Forming processes for fiber reinforced thermoplastic materials have steadily increased in popularity for aerospace applications. The ability to produce defect-free and first-time-right thermoplastic parts requires accurate forming simulations. Simulation software for such forming processes requires detailed and accurate behavior- and material characterization. Friction experiments that measure the resistance to sliding between plies contribute to this characterization and are commonly conducted at a constant sliding rate with varying normal pressures and temperatures. Friction curves resulting from these experiments have a transient response consisting of a stress peak followed by gradual decay towards a steady-state plateau. The exact mechanisms behind this transient response are not yet entirely understood and friction experiments conducted at constant sliding rates provide limited information towards explaining these mechanisms.

This research uses novel friction experiments with advanced sliding rate profiles in order to further elucidate the transient friction response of unidirectional thermoplastic composites.
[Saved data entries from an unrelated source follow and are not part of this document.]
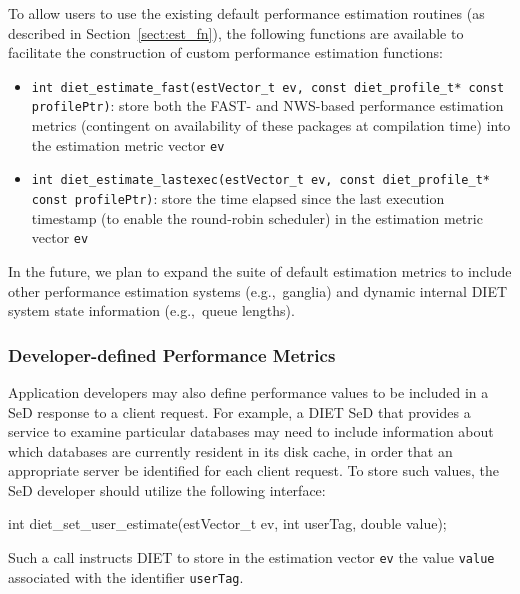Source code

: To allow users to use the existing default performance estimation
routines (as described in Section~\ref{sect:est_fn}), the following
functions are available to facilitate the construction of custom
performance estimation functions:
\begin{itemize}
\item\texttt{int diet\_estimate\_fast(estVector\_t ev, const diet\_profile\_t* const profilePtr)}:
  store both the FAST- and NWS-based performance estimation metrics
  (contingent on availability of these packages at compilation time)
  into the estimation metric vector \texttt{ev}
\item\texttt{int diet\_estimate\_lastexec(estVector\_t ev,
                           const diet\_profile\_t* const profilePtr)}:
  store the time elapsed since the last execution timestamp (to enable
  the round-robin scheduler) in the estimation metric vector \texttt{ev}
\end{itemize}

In the future, we plan to expand the suite of default estimation
metrics to include other performance estimation systems
(e.g.,~ganglia) and dynamic internal DIET system state information
(e.g.,~queue lengths).

\subsubsection{Developer-defined Performance Metrics}

Application developers may also define performance values to be
included in a SeD response to a client request.  For example, a DIET
SeD that provides a service to examine particular databases may need
to include information about which databases are currently resident in
its disk cache, in order that an appropriate server be identified for
each client request.  To store such values, the SeD developer should
utilize the following interface:
\begin{code}
int diet\_set\_user\_estimate(estVector\_t ev, int userTag, double value);
\end{code}
Such a call instructs DIET to store in the estimation vector
\texttt{ev} the value \texttt{value} associated with the identifier
\texttt{userTag}.


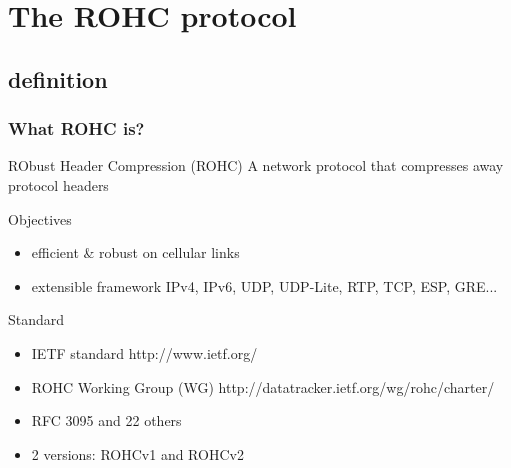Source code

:\documentclass[utf8]{beamer}
\begin{document}


\section{The ROHC protocol}

\subsection{definition}
\begin{frame}
	\frametitle{What ROHC is?}
	\begin{block}{RObust Header Compression (ROHC)}
		A network protocol that compresses away protocol headers
	\end{block}
	\pause
	\begin{block}{Objectives}
		\begin{itemize}
			\item efficient \& robust on cellular links
			\item extensible framework {\tiny IPv4, IPv6, UDP, UDP-Lite, RTP, TCP, ESP, GRE...}
		\end{itemize}
	\end{block}
	\pause
	\begin{block}{Standard}
		\begin{itemize}
			\item IETF standard {\tiny http://www.ietf.org/}
			\item ROHC Working Group (WG) {\tiny http://datatracker.ietf.org/wg/rohc/charter/}
			\item RFC 3095 and 22 others
			\item 2 versions: ROHCv1 and ROHCv2
		\end{itemize}
	\end{block}
\end{frame}
\end{document}

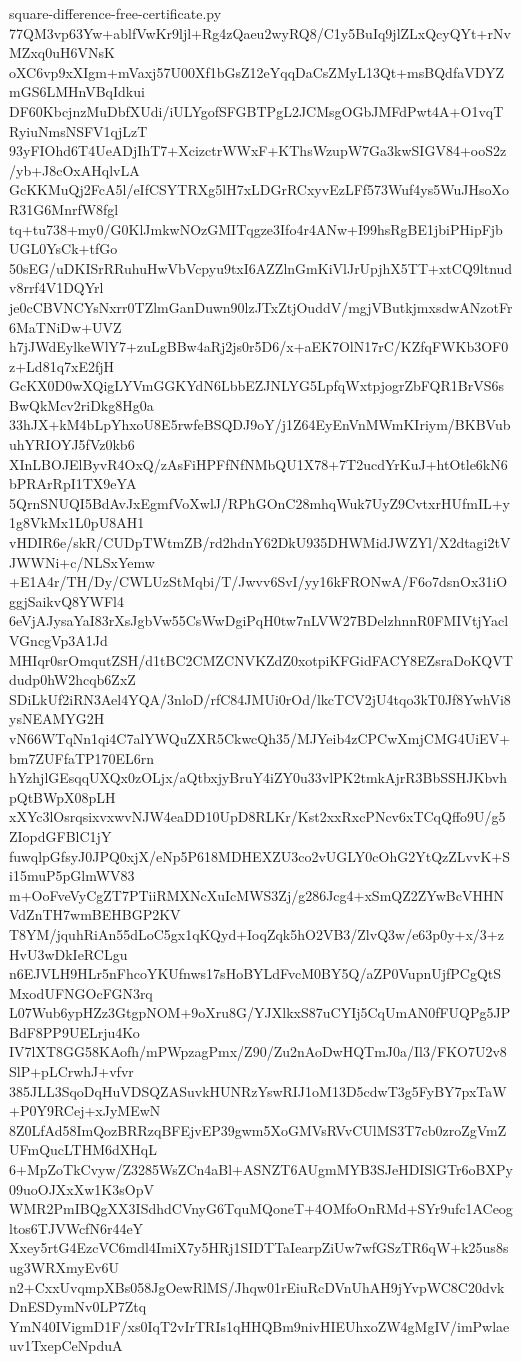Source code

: \documentclass[11pt]{article}
\theoremstyle{definition}
\theoremstyle{remark}
\begin{document}
\begin{filecontents*}[overwrite]{square-difference-free-certificate.py}
77QM3vp63Yw+ablfVwKr9ljl+Rg4zQaeu2wyRQ8/C1y5BuIq9jlZLxQcyQYt+rNvMZxq0uH6VNsK
oXC6vp9xXIgm+mVaxj57U00Xf1bGsZ12eYqqDaCsZMyL13Qt+msBQdfaVDYZmGS6LMHnVBqIdkui
DF60KbcjnzMuDbfXUdi/iULYgofSFGBTPgL2JCMsgOGbJMFdPwt4A+O1vqTRyiuNmsNSFV1qjLzT
93yFIOhd6T4UeADjIhT7+XcizctrWWxF+KThsWzupW7Ga3kwSIGV84+ooS2z/yb+J8cOxAHqlvLA
GcKKMuQj2FcA5l/eIfCSYTRXg5lH7xLDGrRCxyvEzLFf573Wuf4ys5WuJHsoXoR31G6MnrfW8fgl
tq+tu738+my0/G0KlJmkwNOzGMITqgze3Ifo4r4ANw+I99hsRgBE1jbiPHipFjbUGL0YsCk+tfGo
50sEG/uDKISrRRuhuHwVbVcpyu9txI6AZZlnGmKiVlJrUpjhX5TT+xtCQ9ltnudv8rrf4V1DQYrl
je0cCBVNCYsNxrr0TZlmGanDuwn90lzJTxZtjOuddV/mgjVButkjmxsdwANzotFr6MaTNiDw+UVZ
h7jJWdEylkeWlY7+zuLgBBw4aRj2js0r5D6/x+aEK7OlN17rC/KZfqFWKb3OF0z+Ld81q7xE2fjH
GcKX0D0wXQigLYVmGGKYdN6LbbEZJNLYG5LpfqWxtpjogrZbFQR1BrVS6sBwQkMcv2riDkg8Hg0a
33hJX+kM4bLpYhxoU8E5rwfeBSQDJ9oY/j1Z64EyEnVnMWmKIriym/BKBVubuhYRIOYJ5fVz0kb6
XInLBOJElByvR4OxQ/zAsFiHPFfNfNMbQU1X78+7T2ucdYrKuJ+htOtle6kN6bPRArRpI1TX9eYA
5QrnSNUQI5BdAvJxEgmfVoXwlJ/RPhGOnC28mhqWuk7UyZ9CvtxrHUfmIL+y1g8VkMx1L0pU8AH1
vHDIR6e/skR/CUDpTWtmZB/rd2hdnY62DkU935DHWMidJWZYl/X2dtagi2tVJWWNi+c/NLSxYemw
+E1A4r/TH/Dy/CWLUzStMqbi/T/Jwvv6SvI/yy16kFRONwA/F6o7dsnOx31iOggjSaikvQ8YWFl4
6eVjAJysaYaI83rXsJgbVw55CsWwDgiPqH0tw7nLVW27BDelzhnnR0FMIVtjYaclVGncgVp3A1Jd
MHIqr0srOmqutZSH/d1tBC2CMZCNVKZdZ0xotpiKFGidFACY8EZsraDoKQVTdudp0hW2hcqb6ZxZ
SDiLkUf2iRN3Ael4YQA/3nloD/rfC84JMUi0rOd/lkcTCV2jU4tqo3kT0Jf8YwhVi8ysNEAMYG2H
vN66WTqNn1qi4C7alYWQuZXR5CkwcQh35/MJYeib4zCPCwXmjCMG4UiEV+bm7ZUFfaTP170EL6rn
hYzhjlGEsqqUXQx0zOLjx/aQtbxjyBruY4iZY0u33vlPK2tmkAjrR3BbSSHJKbvhpQtBWpX08pLH
xXYc3lOsrqsixvxwvNJW4eaDD10UpD8RLKr/Kst2xxRxcPNcv6xTCqQffo9U/g5ZIopdGFBlC1jY
fuwqlpGfsyJ0JPQ0xjX/eNp5P618MDHEXZU3co2vUGLY0cOhG2YtQzZLvvK+Si15muP5pGlmWV83
m+OoFveVyCgZT7PTiiRMXNcXuIcMWS3Zj/g286Jcg4+xSmQZ2ZYwBcVHHNVdZnTH7wmBEHBGP2KV
T8YM/jquhRiAn55dLoC5gx1qKQyd+IoqZqk5hO2VB3/ZlvQ3w/e63p0y+x/3+zHvU3wDkIeRCLgu
n6EJVLH9HLr5nFhcoYKUfnws17sHoBYLdFvcM0BY5Q/aZP0VupnUjfPCgQtSMxodUFNGOcFGN3rq
L07Wub6ypHZz3GtgpNOM+9oXru8G/YJXlkxS87uCYIj5CqUmAN0fFUQPg5JPBdF8PP9UELrju4Ko
IV7lXT8GG58KAofh/mPWpzagPmx/Z90/Zu2nAoDwHQTmJ0a/Il3/FKO7U2v8SlP+pLCrwhJ+vfvr
385JLL3SqoDqHuVDSQZASuvkHUNRzYswRIJ1oM13D5cdwT3g5FyBY7pxTaW+P0Y9RCej+xJyMEwN
8Z0LfAd58ImQozBRRzqBFEjvEP39gwm5XoGMVsRVvCUlMS3T7cb0zroZgVmZUFmQucLTHM6dXHqL
6+MpZoTkCvyw/Z3285WsZCn4aBl+ASNZT6AUgmMYB3SJeHDISlGTr6oBXPy09uoOJXxXw1K3sOpV
WMR2PmIBQgXX3ISdhdCVnyG6TquMQoneT+4OMfoOnRMd+SYr9ufc1ACeogltos6TJVWcfN6r44eY
Xxey5rtG4EzcVC6mdl4ImiX7y5HRj1SIDTTaIearpZiUw7wfGSzTR6qW+k25us8sug3WRXmyEv6U
n2+CxxUvqmpXBs058JgOewRlMS/Jhqw01rEiuRcDVnUhAH9jYvpWC8C20dvkDnESDymNv0LP7Ztq
YmN40IVigmD1F/xs0IqT2vIrTRIs1qHHQBm9nivHIEUhxoZW4gMgIV/imPwlaeuv1TxepCeNpduA

\end{filecontents*}
\end{document}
A phenomenological framework is established in order to interpret the evolving state of the ply-ply interface. Interrupted friction experiments make use of different transition points during the transient peak of the friction response to determine onset of slip. Variable dwell times for interruption are used to measure the interface recovery. Linear acceleration profiles are used to observe the effects on the behavior of the transient peak under different deformation histories.

The results of interrupted friction experiments indicate that the onset of slip occurs before the initial peak stress is reached, challenging the assumption of a no-slip condition commonly used to determine peak stress. Experiments with variable dwell times show similar recovery and healing behavior as observed in thermoplastic welding and further strengthen the notion of wall-slip as a governing mechanism due to the comparable interfaces. Linear acceleration profiles indicate that the transient response is strongly dependent on the loading history rather than on the sliding rate alone. The insights gained from these experiments pave the way for more targeted friction experiments in future work and provide the means to develop new friction models that could improve forming simulation software.